The Quest for Artificial General Intelligence

Where we are, and where we’re going

Abhav Kedia

Published in

Towards Data Science

11 min readJun 18, 2020

“Artificial Intelligence began with an ancient wish to forge the Gods.” -Pamela McCorduck

Artificial General Intelligence (AGI) refers to the ability of artificial agents/programs to display human-level proficiency in reasoning about and performing tasks in their environment. AGI has long been a mainstay of science fiction movies and books, famously embodied in likeable characters such as Tony Stark’s assistant JARVIS from the Iron Man series and the humanoid robot C3PO in Star Wars.

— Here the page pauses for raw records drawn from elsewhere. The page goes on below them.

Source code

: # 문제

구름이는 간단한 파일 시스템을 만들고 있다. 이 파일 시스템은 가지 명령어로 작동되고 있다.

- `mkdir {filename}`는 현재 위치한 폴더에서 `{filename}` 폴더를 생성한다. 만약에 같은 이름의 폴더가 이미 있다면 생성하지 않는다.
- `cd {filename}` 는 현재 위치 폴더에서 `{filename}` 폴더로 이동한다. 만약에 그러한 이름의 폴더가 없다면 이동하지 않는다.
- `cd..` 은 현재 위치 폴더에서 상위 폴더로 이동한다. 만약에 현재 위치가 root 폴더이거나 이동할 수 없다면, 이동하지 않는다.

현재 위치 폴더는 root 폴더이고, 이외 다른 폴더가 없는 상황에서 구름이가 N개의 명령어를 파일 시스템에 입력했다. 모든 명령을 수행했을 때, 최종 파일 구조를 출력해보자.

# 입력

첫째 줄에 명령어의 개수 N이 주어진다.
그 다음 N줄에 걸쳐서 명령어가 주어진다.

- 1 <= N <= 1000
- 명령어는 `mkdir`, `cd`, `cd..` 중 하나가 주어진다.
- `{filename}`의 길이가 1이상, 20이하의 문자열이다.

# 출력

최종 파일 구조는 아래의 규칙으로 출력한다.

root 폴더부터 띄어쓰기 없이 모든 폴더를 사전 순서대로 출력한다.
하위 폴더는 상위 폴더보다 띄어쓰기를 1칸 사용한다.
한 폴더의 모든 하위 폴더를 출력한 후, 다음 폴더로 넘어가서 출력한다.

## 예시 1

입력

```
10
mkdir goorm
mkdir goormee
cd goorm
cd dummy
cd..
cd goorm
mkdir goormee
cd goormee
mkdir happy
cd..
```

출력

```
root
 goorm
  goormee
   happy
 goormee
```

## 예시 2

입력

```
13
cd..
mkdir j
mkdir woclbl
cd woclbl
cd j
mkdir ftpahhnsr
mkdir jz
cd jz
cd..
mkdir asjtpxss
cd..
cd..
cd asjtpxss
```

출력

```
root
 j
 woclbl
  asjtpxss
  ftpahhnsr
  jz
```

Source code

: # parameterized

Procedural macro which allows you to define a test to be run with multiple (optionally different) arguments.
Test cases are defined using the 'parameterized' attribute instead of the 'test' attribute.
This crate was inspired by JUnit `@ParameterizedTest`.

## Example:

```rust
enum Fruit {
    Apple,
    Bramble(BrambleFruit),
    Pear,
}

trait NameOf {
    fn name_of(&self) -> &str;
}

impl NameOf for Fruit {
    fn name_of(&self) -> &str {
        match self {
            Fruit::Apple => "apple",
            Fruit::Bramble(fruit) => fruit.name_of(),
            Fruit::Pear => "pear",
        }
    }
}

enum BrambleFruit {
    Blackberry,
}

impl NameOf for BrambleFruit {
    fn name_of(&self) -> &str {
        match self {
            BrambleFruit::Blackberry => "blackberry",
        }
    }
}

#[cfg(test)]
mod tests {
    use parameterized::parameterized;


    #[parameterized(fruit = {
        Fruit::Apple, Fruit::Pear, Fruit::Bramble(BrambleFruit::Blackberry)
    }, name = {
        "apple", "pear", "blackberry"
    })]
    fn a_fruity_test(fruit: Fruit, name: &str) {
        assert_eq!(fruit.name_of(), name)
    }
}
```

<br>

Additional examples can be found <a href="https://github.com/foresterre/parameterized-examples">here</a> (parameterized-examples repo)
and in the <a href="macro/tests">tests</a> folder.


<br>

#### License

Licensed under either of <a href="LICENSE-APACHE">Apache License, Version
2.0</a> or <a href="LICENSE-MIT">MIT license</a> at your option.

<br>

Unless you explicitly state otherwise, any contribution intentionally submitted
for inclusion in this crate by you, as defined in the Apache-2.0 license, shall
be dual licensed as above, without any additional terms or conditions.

Crucially, AGI is also considered the holy grail for most AI research today. In a sense, the formulation of most reinforcement learning problems — problems that require an agent to interact with the environment to maximize reward— is a subclass of the larger problem of general intelligence. Instead of focusing on precisely defining AGI, I will leave it at the reader’s intuition that it is a system that displays ‘human-like’ intellectual capacity.

Billions of dollars are being spent on AGI research today. For example, Elon-Musk-backed OpenAI’s mission is to achieve or facilitate the development of AGI (and also ensure that it is responsibly used). Similarly Google’s DeepMind and the Human Brain Project are also working towards similar goals.

Where do we stand today?

Today, we have the tools to create AI systems that display remarkable levels of understanding. Let’s take a look at some existing programs that display almost human level reasoning, performance or control — on specific tasks. We will look at this from progress in three different domains — Natural Language Processing, Reinforcement Learning and Autonomous Vehicles.

NLP and Chatbots

Natural Language Processing is the analysis and understanding of human languages for tasks like translation and sentiment classification. One application of Natural Language Processing is the creation of chatbots. In 2016, Microsoft revealed an AI Bot called Tay (Thinking About You). Although Tay made headlines for all the wrong reasons and had to be taken offline 16 hours after its release, its ability to tweet about a wide variety of topics appeared to be impressive.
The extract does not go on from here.